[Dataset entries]
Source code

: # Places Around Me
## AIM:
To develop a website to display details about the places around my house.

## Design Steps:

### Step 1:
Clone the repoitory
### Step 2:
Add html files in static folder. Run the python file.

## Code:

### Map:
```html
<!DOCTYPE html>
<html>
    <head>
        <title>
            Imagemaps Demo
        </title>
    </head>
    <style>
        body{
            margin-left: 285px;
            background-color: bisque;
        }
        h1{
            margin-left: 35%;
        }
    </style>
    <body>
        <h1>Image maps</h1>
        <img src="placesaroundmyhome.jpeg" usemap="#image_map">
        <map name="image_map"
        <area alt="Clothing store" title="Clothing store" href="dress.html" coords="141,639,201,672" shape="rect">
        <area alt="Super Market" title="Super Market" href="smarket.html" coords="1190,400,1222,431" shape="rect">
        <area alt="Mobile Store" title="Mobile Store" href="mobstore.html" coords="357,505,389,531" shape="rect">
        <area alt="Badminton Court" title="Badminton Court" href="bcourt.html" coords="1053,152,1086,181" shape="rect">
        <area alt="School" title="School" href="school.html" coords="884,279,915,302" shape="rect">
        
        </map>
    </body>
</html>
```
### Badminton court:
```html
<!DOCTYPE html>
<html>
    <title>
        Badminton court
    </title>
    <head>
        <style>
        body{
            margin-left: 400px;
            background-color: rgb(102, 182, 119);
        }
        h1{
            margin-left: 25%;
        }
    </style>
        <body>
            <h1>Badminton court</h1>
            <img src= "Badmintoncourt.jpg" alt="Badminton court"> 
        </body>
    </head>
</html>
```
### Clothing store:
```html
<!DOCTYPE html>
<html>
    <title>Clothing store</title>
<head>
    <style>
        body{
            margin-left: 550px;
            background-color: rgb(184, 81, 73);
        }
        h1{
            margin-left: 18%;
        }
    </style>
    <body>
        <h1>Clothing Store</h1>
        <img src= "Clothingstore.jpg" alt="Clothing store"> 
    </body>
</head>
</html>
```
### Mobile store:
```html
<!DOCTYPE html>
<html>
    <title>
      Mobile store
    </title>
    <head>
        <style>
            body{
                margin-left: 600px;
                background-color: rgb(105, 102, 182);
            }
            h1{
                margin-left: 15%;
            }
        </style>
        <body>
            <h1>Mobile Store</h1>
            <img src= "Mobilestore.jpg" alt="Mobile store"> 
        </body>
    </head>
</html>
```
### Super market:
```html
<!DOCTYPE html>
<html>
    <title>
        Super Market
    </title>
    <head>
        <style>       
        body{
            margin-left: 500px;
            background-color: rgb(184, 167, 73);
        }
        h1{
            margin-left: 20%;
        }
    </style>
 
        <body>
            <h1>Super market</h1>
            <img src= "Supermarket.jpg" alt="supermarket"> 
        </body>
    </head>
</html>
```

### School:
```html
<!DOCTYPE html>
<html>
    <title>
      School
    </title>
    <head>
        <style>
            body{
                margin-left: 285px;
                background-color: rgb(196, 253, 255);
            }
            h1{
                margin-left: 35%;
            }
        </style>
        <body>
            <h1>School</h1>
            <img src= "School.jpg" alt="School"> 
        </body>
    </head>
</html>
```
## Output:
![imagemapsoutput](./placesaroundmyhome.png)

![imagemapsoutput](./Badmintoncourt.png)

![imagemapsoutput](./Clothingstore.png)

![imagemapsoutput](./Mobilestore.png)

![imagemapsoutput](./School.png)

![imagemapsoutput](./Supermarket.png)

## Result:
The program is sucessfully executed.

Action item: Once more, print all the records exactly.

Your solution:
Source code

: # Places Around Me
## AIM:
To develop a website to display details about the places around my house.

## Design Steps:

### Step 1:
Clone the repoitory
### Step 2:
Add html files in static folder. Run the python file.

## Code:

### Map:
```html
<!DOCTYPE html>
<html>
    <head>
        <title>
            Imagemaps Demo
        </title>
    </head>
    <style>
        body{
            margin-left: 285px;
            background-color: bisque;
        }
        h1{
            margin-left: 35%;
        }
    </style>
    <body>
        <h1>Image maps</h1>
        <img src="placesaroundmyhome.jpeg" usemap="#image_map">
        <map name="image_map"
        <area alt="Clothing store" title="Clothing store" href="dress.html" coords="141,639,201,672" shape="rect">
        <area alt="Super Market" title="Super Market" href="smarket.html" coords="1190,400,1222,431" shape="rect">
        <area alt="Mobile Store" title="Mobile Store" href="mobstore.html" coords="357,505,389,531" shape="rect">
        <area alt="Badminton Court" title="Badminton Court" href="bcourt.html" coords="1053,152,1086,181" shape="rect">
        <area alt="School" title="School" href="school.html" coords="884,279,915,302" shape="rect">
        
        </map>
    </body>
</html>
```
### Badminton court:
```html
<!DOCTYPE html>
<html>
    <title>
        Badminton court
    </title>
    <head>
        <style>
        body{
            margin-left: 400px;
            background-color: rgb(102, 182, 119);
        }
        h1{
            margin-left: 25%;
        }
    </style>
        <body>
            <h1>Badminton court</h1>
            <img src= "Badmintoncourt.jpg" alt="Badminton court"> 
        </body>
    </head>
</html>
```
### Clothing store:
```html
<!DOCTYPE html>
<html>
    <title>Clothing store</title>
<head>
    <style>
        body{
            margin-left: 550px;
            background-color: rgb(184, 81, 73);
        }
        h1{
            margin-left: 18%;
        }
    </style>
    <body>
        <h1>Clothing Store</h1>
        <img src= "Clothingstore.jpg" alt="Clothing store"> 
    </body>
</head>
</html>
```
### Mobile store:
```html
<!DOCTYPE html>
<html>
    <title>
      Mobile store
    </title>
    <head>
        <style>
            body{
                margin-left: 600px;
                background-color: rgb(105, 102, 182);
            }
            h1{
                margin-left: 15%;
            }
        </style>
        <body>
            <h1>Mobile Store</h1>
            <img src= "Mobilestore.jpg" alt="Mobile store"> 
        </body>
    </head>
</html>
```
### Super market:
```html
<!DOCTYPE html>
<html>
    <title>
        Super Market
    </title>
    <head>
        <style>       
        body{
            margin-left: 500px;
            background-color: rgb(184, 167, 73);
        }
        h1{
            margin-left: 20%;
        }
    </style>
 
        <body>
            <h1>Super market</h1>
            <img src= "Supermarket.jpg" alt="supermarket"> 
        </body>
    </head>
</html>
```

### School:
```html
<!DOCTYPE html>
<html>
    <title>
      School
    </title>
    <head>
        <style>
            body{
                margin-left: 285px;
                background-color: rgb(196, 253, 255);
            }
            h1{
                margin-left: 35%;
            }
        </style>
        <body>
            <h1>School</h1>
            <img src= "School.jpg" alt="School"> 
        </body>
    </head>
</html>
```
## Output:
![imagemapsoutput](./placesaroundmyhome.png)

![imagemapsoutput](./Badmintoncourt.png)

![imagemapsoutput](./Clothingstore.png)

![imagemapsoutput](./Mobilestore.png)

![imagemapsoutput](./School.png)

![imagemapsoutput](./Supermarket.png)

## Result:
The program is sucessfully executed.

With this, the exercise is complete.